Aim of the exercise
Extract, from the records beneath this instruction, each line that contains the word "principio".
Supplied material: Begin
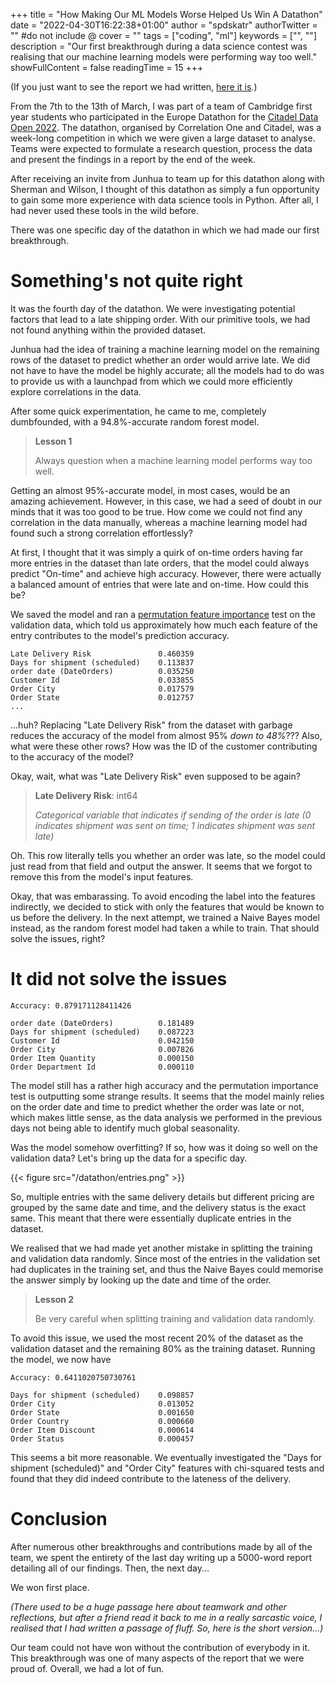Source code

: +++
title = "How Making Our ML Models Worse Helped Us Win A Datathon"
date = "2022-04-30T16:22:38+01:00"
author = "spdskatr"
authorTwitter = "" #do not include @
cover = ""
tags = ["coding", "ml"]
keywords = ["", ""]
description = "Our first breakthrough during a data science contest was realising that our machine learning models were performing way too well."
showFullContent = false
readingTime = 15
+++

(If you just want to see the report we had written, [here it is](/datathon/Datathon_Report.pdf).)

From the 7th to the 13th of March, I was part of a team of Cambridge first year students who participated in the Europe Datathon for the [Citadel Data Open 2022](https://www.citadel.com/careers/the-data-open/). The datathon, organised by Correlation One and Citadel, was a week-long competition in which we were given a large dataset to analyse. Teams were expected to formulate a research question, process the data and present the findings in a report by the end of the week.

After receiving an invite from Junhua to team up for this datathon along with Sherman and Wilson, I thought of this datathon as simply a fun opportunity to gain some more experience with data science tools in Python. After all, I had never used these tools in the wild before.

There was one specific day of the datathon in which we had made our first breakthrough.

# Something's not quite right

It was the fourth day of the datathon. We were investigating potential factors that lead to a late shipping order. With our primitive tools, we had not found anything within the provided dataset.

Junhua had the idea of training a machine learning model on the remaining rows of the dataset to predict whether an order would arrive late. We did not have to have the model be highly accurate; all the models had to do was to provide us with a launchpad from which we could more efficiently explore correlations in the data.

After some quick experimentation, he came to me, completely dumbfounded, with a 94.8%-accurate random forest model.

> **Lesson 1**
>
> Always question when a machine learning model performs way too well.

Getting an almost 95%-accurate model, in most cases, would be an amazing achievement. However, in this case, we had a seed of doubt in our minds that it was too good to be true. How come we could not find any correlation in the data manually, whereas a machine learning model had found such a strong correlation effortlessly?

At first, I thought that it was simply a quirk of on-time orders having far more entries in the dataset than late orders, that the model could always predict "On-time" and achieve high accuracy. However, there were actually a balanced amount of entries that were late and on-time. How could this be?

We saved the model and ran a [permutation feature importance](https://scikit-learn.org/stable/modules/permutation_importance.html) test on the validation data, which told us approximately how much each feature of the entry contributes to the model's prediction accuracy.

```
Late Delivery Risk               0.460359
Days for shipment (scheduled)    0.113837
order date (DateOrders)          0.035250
Customer Id                      0.033855
Order City                       0.017579
Order State                      0.012757
...
```

...huh? Replacing "Late Delivery Risk" from the dataset with garbage reduces the accuracy of the model from almost 95% *down to 48%*??? Also, what were these other rows? How was the ID of the customer contributing to the accuracy of the model?

Okay, wait, what was "Late Delivery Risk" even supposed to be again?

> **Late Delivery Risk**: int64
>
> *Categorical variable that indicates if sending of the order is late (0 indicates shipment was sent on time; 1 indicates shipment was sent late)*

Oh. This row literally tells you whether an order was late, so the model could just read from that field and output the answer. It seems that we forgot to remove this from the model's input features.

Okay, that was embarassing. To avoid encoding the label into the features indirectly, we decided to stick with only the features that would be known to us before the delivery. In the next attempt, we trained a Naive Bayes model instead, as the random forest model had taken a while to train. That should solve the issues, right?

# It did not solve the issues

```
Accuracy: 0.879171128411426

order date (DateOrders)          0.181489
Days for shipment (scheduled)    0.087223
Customer Id                      0.042150
Order City                       0.007826
Order Item Quantity              0.000150
Order Department Id              0.000110
```

The model still has a rather high accuracy and the permutation importance test is outputting some strange results. It seems that the model mainly relies on the order date and time to predict whether the order was late or not, which makes little sense, as the data analysis we performed in the previous days not being able to identify much global seasonality.

Was the model somehow overfitting? If so, how was it doing so well on the validation data? Let's bring up the data for a specific day.

{{< figure src="/datathon/entries.png" >}}

So, multiple entries with the same delivery details but different pricing are grouped by the same date and time, and the delivery status is the exact same. This meant that there were essentially duplicate entries in the dataset.

We realised that we had made yet another mistake in splitting the training and validation data randomly. Since most of the entries in the validation set had duplicates in the training set, and thus the Naive Bayes could memorise the answer simply by looking up the date and time of the order.

> **Lesson 2**
> 
> Be very careful when splitting training and validation data randomly.

To avoid this issue, we used the most recent 20% of the dataset as the validation dataset and the remaining 80% as the training dataset. Running the model, we now have

```
Accuracy: 0.6411020750730761

Days for shipment (scheduled)    0.098857
Order City                       0.013052
Order State                      0.001650
Order Country                    0.000660
Order Item Discount              0.000614
Order Status                     0.000457
```

This seems a bit more reasonable. We eventually investigated the "Days for shipment (scheduled)" and "Order City" features with chi-squared tests and found that they did indeed contribute to the lateness of the delivery.

# Conclusion

After numerous other breakthroughs and contributions made by all of the team, we spent the entirety of the last day writing up a 5000-word report detailing all of our findings. Then, the next day...

We won first place.

*(There used to be a huge passage here about teamwork and other reflections, but after a friend read it back to me in a really sarcastic voice, I realised that I had written a passage of fluff. So, here is the short version...)*

Our team could not have won without the contribution of everybody in it. This breakthrough was one of many aspects of the report that we were proud of. Overall, we had a lot of fun.

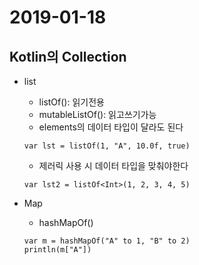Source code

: # 2019-01-18

## Kotlin의 Collection

* list
    - listOf(): 읽기전용
    - mutableListOf(): 읽고쓰기가능
    - elements의 데이터 타입이 달라도 된다
    ```
    var lst = listOf(1, "A", 10.0f, true)
    ```
    - 제러릭 사용 시 데이터 타입을 맞춰야한다
    ```
    var lst2 = listOf<Int>(1, 2, 3, 4, 5)
    ```

* Map
    - hashMapOf()
    ```
    var m = hashMapOf("A" to 1, "B" to 2)
    println(m["A"])
    ```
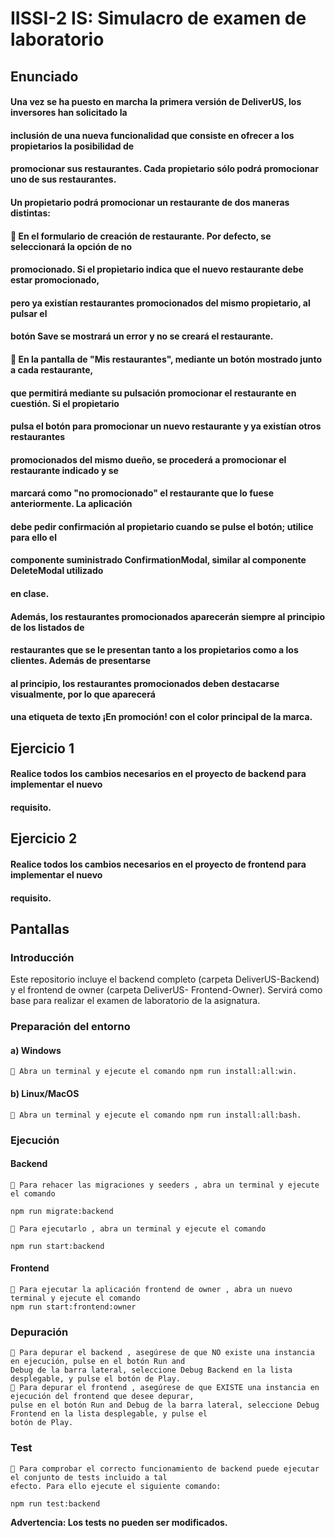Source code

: # IISSI-2 IS: Simulacro de examen de laboratorio

## Enunciado

#### Una vez se ha puesto en marcha la primera versión de DeliverUS, los inversores han solicitado la

#### inclusión de una nueva funcionalidad que consiste en ofrecer a los propietarios la posibilidad de

#### promocionar sus restaurantes. Cada propietario sólo podrá promocionar uno de sus restaurantes.

#### Un propietario podrá promocionar un restaurante de dos maneras distintas:

####  En el formulario de creación de restaurante. Por defecto, se seleccionará la opción de no

#### promocionado. Si el propietario indica que el nuevo restaurante debe estar promocionado,

#### pero ya existían restaurantes promocionados del mismo propietario, al pulsar el

#### botón Save se mostrará un error y no se creará el restaurante.

####  En la pantalla de "Mis restaurantes", mediante un botón mostrado junto a cada restaurante,

#### que permitirá mediante su pulsación promocionar el restaurante en cuestión. Si el propietario

#### pulsa el botón para promocionar un nuevo restaurante y ya existían otros restaurantes

#### promocionados del mismo dueño, se procederá a promocionar el restaurante indicado y se

#### marcará como "no promocionado" el restaurante que lo fuese anteriormente. La aplicación

#### debe pedir confirmación al propietario cuando se pulse el botón; utilice para ello el

#### componente suministrado ConfirmationModal, similar al componente DeleteModal utilizado

#### en clase.

#### Además, los restaurantes promocionados aparecerán siempre al principio de los listados de

#### restaurantes que se le presentan tanto a los propietarios como a los clientes. Además de presentarse

#### al principio, los restaurantes promocionados deben destacarse visualmente, por lo que aparecerá

#### una etiqueta de texto ¡En promoción! con el color principal de la marca.

## Ejercicio 1

#### Realice todos los cambios necesarios en el proyecto de backend para implementar el nuevo

#### requisito.

## Ejercicio 2

#### Realice todos los cambios necesarios en el proyecto de frontend para implementar el nuevo

#### requisito.


## Pantallas


### Introducción

Este repositorio incluye el backend completo (carpeta DeliverUS-Backend) y el frontend de owner (carpeta DeliverUS-
Frontend-Owner). Servirá como base para realizar el examen de laboratorio de la asignatura.

### Preparación del entorno

#### a) Windows

```
 Abra un terminal y ejecute el comando npm run install:all:win.
```
#### b) Linux/MacOS

```
 Abra un terminal y ejecute el comando npm run install:all:bash.
```
### Ejecución

#### Backend

```
 Para rehacer las migraciones y seeders , abra un terminal y ejecute el comando
```
```
npm run migrate:backend
```
```
 Para ejecutarlo , abra un terminal y ejecute el comando
```
```
npm run start:backend
```
#### Frontend

```
 Para ejecutar la aplicación frontend de owner , abra un nuevo terminal y ejecute el comando
npm run start:frontend:owner
```
### Depuración

```
 Para depurar el backend , asegúrese de que NO existe una instancia en ejecución, pulse en el botón Run and
Debug de la barra lateral, seleccione Debug Backend en la lista desplegable, y pulse el botón de Play.
 Para depurar el frontend , asegúrese de que EXISTE una instancia en ejecución del frontend que desee depurar,
pulse en el botón Run and Debug de la barra lateral, seleccione Debug Frontend en la lista desplegable, y pulse el
botón de Play.
```
### Test

```
 Para comprobar el correcto funcionamiento de backend puede ejecutar el conjunto de tests incluido a tal
efecto. Para ello ejecute el siguiente comando:
```
```
npm run test:backend
```
**Advertencia: Los tests no pueden ser modificados.**



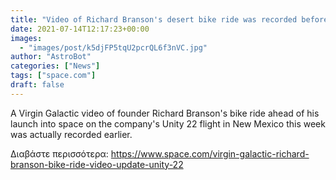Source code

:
 ```yaml
---
title: "Video of Richard Branson's desert bike ride was recorded before Unity 22 launch day, Virgin Galactic clarifies"
date: 2021-07-14T12:17:23+00:00
images:
  - "images/post/k5djFP5tqU2pcrQL6f3nVC.jpg"
author: "AstroBot"
categories: ["News"]
tags: ["space.com"]
draft: false
---
```


A Virgin Galactic video of founder Richard Branson's bike ride ahead of his launch into space on the company's Unity 22 flight in New Mexico this week was actually recorded earlier. 

Διαβάστε περισσότερα: https://www.space.com/virgin-galactic-richard-branson-bike-ride-video-update-unity-22
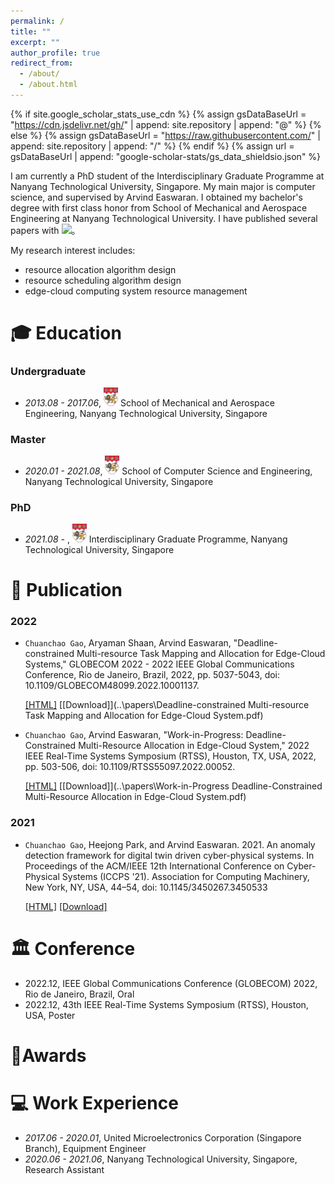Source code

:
 ```yaml
---
permalink: /
title: ""
excerpt: ""
author_profile: true
redirect_from: 
  - /about/
  - /about.html
---
```


{% if site.google_scholar_stats_use_cdn %}
{% assign gsDataBaseUrl = "https://cdn.jsdelivr.net/gh/" | append: site.repository | append: "@" %}
{% else %}
{% assign gsDataBaseUrl = "https://raw.githubusercontent.com/" | append: site.repository | append: "/" %}
{% endif %}
{% assign url = gsDataBaseUrl | append: "google-scholar-stats/gs_data_shieldsio.json" %}

<span class='anchor' id='about-me'></span>

I am currently a PhD student of the Interdisciplinary Graduate Programme at Nanyang Technological University, Singapore. My main major is computer science, and supervised by Arvind Easwaran. I obtained my bachelor's degree with first class honor from School of Mechanical and Aerospace Engineering at Nanyang Technological University. I have published several papers with
 <a href='https://scholar.google.com/citations?user=JN7s960AAAAJ'><img src="https://img.shields.io/endpoint?url={{ url | url_encode }}&logo=Google%20Scholar&labelColor=f6f6f6&color=9cf&style=flat&label=citations"></a>。

My research interest includes:

- resource allocation algorithm design
- resource scheduling algorithm design
- edge-cloud computing system resource management

<span class='anchor' id='-educations'></span>

# 🎓 Education
### Undergraduate

- *2013.08 - 2017.06*,  <a href="https://www.ntu.edu.sg/"><img class="png" src="/images/NTU.png" width="23pt"></a> School of Mechanical and Aerospace Engineering, Nanyang Technological University, Singapore

### Master

- *2020.01 - 2021.08*, <a href="https://www.ntu.edu.sg/"><img class="png" src="/images/NTU.png" width="23pt"></a> School of Computer Science and Engineering, Nanyang Technological University, Singapore

### PhD

- *2021.08 -*   , <a href="https://www.ntu.edu.sg/"><img class="png" src="/images/NTU.png" width="23pt"></a> Interdisciplinary Graduate Programme, Nanyang Technological University, Singapore

<span class='anchor' id='-publications'></span>

# 📝 Publication

### 2022


- `Chuanchao Gao`, Aryaman Shaan, Arvind Easwaran, "Deadline-constrained Multi-resource Task Mapping and Allocation for Edge-Cloud Systems," GLOBECOM 2022 - 2022 IEEE Global Communications Conference, Rio de Janeiro, Brazil, 2022, pp. 5037-5043, doi: 10.1109/GLOBECOM48099.2022.10001137.  

  [[HTML]](https://ieeexplore.ieee.org/abstract/document/10001137)  [[Download]](..\papers\Deadline-constrained Multi-resource Task Mapping and Allocation for Edge-Cloud System.pdf) 

- `Chuanchao Gao`, Arvind Easwaran, "Work-in-Progress: Deadline-Constrained Multi-Resource Allocation in Edge-Cloud System," 2022 IEEE Real-Time Systems Symposium (RTSS), Houston, TX, USA, 2022, pp. 503-506, doi: 10.1109/RTSS55097.2022.00052.
  
  [[HTML]](https://ieeexplore.ieee.org/abstract/document/9984794)  [[Download]](..\papers\Work-in-Progress Deadline-Constrained Multi-Resource Allocation in Edge-Cloud System.pdf) 

### 2021


- `Chuanchao Gao`, Heejong Park, and Arvind Easwaran. 2021. An anomaly detection framework for digital twin driven cyber-physical systems. In Proceedings of the ACM/IEEE 12th International Conference on Cyber-Physical Systems (ICCPS '21). Association for Computing Machinery, New York, NY, USA, 44–54, doi: 10.1145/3450267.3450533
  
  [[HTML]](https://dl.acm.org/doi/abs/10.1145/3450267.3450533)  [[Download]](https://dl.acm.org/doi/abs/10.1145/3450267.3450533) 

<span class='anchor' id='-conferences'></span>

# 🏛️ Conference

- 2022.12, IEEE Global Communications Conference (GLOBECOM) 2022, Rio de Janeiro, Brazil, Oral
- 2022.12, 43th IEEE Real-Time Systems Symposium (RTSS), Houston, USA, Poster

<span class='anchor' id='-awards'></span>

# 🏅Awards
<span class='anchor' id='-internships'></span>

# 💻 Work Experience
- *2017.06 - 2020.01*, United Microelectronics Corporation (Singapore Branch), Equipment Engineer
- *2020.06 - 2021.06*, Nanyang Technological University, Singapore, Research Assistant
Supplied material: End
Response area
#### Además, los restaurantes promocionados aparecerán siempre al principio de los listados de
#### al principio, los restaurantes promocionados deben destacarse visualmente, por lo que aparecerá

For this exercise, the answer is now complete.